RECORDS SUPPLIED:
/---

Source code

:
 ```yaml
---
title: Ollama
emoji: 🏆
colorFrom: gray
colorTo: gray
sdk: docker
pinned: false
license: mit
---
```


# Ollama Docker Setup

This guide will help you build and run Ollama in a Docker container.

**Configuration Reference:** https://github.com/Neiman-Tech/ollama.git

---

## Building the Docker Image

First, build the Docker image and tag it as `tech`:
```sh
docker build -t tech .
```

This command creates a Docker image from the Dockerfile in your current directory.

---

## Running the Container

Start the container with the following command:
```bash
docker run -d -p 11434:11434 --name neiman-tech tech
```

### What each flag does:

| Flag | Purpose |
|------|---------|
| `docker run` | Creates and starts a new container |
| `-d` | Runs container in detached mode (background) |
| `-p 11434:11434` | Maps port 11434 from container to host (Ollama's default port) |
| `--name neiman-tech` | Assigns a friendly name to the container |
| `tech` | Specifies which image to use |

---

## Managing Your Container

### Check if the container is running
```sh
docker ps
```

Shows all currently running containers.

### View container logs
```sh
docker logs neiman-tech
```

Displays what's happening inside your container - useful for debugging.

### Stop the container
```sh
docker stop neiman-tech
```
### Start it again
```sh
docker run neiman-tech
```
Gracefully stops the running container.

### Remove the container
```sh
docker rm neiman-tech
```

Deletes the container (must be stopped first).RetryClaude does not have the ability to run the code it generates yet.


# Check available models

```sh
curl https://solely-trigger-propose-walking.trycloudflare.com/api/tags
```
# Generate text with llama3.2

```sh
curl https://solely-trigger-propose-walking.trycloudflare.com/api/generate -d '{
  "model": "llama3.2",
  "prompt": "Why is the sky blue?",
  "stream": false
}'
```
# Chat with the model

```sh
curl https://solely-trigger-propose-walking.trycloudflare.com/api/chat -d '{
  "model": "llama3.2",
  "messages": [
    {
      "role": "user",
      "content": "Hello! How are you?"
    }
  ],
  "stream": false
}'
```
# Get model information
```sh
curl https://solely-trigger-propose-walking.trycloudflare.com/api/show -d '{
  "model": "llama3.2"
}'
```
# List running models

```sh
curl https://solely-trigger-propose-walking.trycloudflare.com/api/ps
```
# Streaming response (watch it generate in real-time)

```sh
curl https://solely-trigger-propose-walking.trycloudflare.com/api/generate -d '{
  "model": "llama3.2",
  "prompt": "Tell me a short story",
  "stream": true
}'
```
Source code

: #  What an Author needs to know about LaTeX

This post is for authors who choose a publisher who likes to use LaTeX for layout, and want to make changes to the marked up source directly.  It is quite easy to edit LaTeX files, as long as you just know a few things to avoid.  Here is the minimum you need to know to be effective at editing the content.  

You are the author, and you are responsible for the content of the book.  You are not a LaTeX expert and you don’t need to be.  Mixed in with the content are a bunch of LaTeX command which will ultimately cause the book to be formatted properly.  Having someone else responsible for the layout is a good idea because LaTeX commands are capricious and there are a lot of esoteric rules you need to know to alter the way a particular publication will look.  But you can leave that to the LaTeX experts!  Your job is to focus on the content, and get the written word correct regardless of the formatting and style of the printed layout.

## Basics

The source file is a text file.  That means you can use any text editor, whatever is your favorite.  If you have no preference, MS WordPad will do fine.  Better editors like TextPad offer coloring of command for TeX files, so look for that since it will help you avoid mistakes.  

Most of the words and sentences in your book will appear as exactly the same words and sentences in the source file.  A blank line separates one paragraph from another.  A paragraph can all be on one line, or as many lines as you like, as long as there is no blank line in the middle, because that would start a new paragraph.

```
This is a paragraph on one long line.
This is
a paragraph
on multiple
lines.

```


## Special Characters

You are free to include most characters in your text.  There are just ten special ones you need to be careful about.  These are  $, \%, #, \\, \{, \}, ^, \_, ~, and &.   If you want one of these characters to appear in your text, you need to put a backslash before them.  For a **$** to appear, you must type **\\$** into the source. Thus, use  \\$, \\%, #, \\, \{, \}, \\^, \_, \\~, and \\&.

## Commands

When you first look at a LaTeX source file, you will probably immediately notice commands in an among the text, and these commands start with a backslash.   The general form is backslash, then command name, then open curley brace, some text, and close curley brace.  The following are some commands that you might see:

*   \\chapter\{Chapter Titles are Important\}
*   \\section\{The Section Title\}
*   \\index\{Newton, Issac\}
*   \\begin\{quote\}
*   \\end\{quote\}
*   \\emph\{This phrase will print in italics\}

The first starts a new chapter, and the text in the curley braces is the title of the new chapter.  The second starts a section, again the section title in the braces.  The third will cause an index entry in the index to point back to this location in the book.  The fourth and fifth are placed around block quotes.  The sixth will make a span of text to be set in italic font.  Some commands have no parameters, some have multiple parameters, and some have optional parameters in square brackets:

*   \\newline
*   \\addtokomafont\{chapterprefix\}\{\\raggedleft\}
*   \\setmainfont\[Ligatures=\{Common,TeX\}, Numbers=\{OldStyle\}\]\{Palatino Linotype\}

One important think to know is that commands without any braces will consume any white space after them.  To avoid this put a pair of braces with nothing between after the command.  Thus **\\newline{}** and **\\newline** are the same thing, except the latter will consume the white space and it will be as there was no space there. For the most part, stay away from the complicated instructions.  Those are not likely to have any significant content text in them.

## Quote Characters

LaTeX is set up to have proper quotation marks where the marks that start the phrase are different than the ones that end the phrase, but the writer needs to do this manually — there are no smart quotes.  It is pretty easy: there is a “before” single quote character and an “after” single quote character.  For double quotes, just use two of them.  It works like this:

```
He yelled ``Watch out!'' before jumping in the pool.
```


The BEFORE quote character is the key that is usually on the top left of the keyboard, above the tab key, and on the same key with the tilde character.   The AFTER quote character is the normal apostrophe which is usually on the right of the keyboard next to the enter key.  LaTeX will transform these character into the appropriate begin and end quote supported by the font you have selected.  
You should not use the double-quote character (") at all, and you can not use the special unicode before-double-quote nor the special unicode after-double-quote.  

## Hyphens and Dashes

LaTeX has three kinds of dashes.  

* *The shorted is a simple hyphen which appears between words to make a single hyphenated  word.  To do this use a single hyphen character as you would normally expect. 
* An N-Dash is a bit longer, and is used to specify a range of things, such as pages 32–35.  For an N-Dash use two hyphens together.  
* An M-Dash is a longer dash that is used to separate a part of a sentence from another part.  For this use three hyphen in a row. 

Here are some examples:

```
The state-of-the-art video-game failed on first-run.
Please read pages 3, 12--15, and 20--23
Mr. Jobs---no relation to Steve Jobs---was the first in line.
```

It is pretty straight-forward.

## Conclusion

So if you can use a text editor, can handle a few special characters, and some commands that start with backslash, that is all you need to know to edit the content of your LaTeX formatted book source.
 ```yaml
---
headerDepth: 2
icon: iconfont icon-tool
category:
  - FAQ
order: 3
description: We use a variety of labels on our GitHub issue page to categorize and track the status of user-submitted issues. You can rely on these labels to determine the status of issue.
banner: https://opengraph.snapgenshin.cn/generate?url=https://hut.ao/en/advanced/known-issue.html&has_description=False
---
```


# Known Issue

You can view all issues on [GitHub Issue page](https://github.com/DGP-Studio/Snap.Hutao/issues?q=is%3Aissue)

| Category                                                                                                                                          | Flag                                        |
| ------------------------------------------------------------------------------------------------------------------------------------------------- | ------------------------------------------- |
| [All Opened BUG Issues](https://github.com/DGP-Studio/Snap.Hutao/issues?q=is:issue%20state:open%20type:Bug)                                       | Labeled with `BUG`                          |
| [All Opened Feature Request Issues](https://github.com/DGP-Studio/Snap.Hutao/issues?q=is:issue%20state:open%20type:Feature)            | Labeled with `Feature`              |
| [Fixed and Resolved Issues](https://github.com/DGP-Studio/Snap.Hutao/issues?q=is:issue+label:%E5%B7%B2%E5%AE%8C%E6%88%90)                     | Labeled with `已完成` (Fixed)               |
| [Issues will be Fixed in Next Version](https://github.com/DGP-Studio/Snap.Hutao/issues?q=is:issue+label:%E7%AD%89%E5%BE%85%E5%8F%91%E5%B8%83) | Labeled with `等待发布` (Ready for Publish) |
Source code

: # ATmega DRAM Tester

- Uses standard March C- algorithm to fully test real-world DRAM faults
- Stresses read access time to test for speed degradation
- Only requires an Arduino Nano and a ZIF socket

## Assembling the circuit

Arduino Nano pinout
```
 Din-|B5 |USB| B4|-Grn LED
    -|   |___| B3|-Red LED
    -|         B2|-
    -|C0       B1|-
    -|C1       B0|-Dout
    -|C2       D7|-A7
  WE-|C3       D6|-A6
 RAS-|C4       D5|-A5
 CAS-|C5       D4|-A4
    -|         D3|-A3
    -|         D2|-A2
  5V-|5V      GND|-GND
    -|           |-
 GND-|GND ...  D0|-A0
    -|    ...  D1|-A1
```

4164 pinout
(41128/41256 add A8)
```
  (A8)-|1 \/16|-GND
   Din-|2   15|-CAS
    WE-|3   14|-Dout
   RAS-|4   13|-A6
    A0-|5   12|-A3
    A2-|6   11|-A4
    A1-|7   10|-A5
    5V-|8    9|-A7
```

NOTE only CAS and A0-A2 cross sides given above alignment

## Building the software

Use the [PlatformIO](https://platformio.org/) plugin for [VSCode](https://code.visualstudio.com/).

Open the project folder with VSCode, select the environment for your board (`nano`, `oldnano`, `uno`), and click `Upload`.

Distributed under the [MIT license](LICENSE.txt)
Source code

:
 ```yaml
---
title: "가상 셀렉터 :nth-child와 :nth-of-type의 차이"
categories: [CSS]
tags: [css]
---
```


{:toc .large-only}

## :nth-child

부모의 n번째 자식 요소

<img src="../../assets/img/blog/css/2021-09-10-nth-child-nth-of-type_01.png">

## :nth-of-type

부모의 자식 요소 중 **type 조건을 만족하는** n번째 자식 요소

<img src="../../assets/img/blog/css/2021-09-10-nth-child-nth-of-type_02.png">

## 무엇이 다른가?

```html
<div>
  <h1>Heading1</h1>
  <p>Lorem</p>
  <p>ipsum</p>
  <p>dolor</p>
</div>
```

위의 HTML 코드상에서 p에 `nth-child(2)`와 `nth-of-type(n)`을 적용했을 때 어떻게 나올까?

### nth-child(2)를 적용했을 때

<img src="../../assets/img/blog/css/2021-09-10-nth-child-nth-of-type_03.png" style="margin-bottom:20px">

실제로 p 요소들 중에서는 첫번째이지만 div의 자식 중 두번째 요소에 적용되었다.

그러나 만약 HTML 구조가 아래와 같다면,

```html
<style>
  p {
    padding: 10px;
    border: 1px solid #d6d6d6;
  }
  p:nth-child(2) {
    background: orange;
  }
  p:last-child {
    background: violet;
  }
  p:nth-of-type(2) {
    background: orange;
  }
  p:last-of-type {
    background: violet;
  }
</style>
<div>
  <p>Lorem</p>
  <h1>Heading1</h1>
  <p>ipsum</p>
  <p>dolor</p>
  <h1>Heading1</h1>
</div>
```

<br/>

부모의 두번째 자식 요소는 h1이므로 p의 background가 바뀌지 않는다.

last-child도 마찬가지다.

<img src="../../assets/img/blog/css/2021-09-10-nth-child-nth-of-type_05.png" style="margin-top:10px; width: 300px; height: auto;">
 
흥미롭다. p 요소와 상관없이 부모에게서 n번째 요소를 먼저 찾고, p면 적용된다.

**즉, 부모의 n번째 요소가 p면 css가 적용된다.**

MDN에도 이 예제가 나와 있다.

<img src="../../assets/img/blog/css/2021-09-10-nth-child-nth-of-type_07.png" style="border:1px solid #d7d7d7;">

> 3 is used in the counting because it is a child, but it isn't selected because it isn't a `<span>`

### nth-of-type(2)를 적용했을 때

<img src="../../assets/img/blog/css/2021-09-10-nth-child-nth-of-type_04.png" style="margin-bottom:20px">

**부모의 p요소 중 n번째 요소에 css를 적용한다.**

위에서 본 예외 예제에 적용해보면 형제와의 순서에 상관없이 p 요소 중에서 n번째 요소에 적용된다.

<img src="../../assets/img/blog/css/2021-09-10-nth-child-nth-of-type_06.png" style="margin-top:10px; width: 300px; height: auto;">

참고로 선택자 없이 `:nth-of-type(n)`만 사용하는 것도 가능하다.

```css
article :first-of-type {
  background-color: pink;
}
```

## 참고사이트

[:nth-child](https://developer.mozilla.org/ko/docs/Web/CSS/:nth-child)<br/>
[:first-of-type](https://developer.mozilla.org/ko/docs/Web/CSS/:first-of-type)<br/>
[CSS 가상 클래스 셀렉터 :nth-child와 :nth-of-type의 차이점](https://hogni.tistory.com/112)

\---

For this listing, copy out every line that includes the word "tags".

ANSWER FOR THE TASK:
curl https://solely-trigger-propose-walking.trycloudflare.com/api/tags
tags: [css]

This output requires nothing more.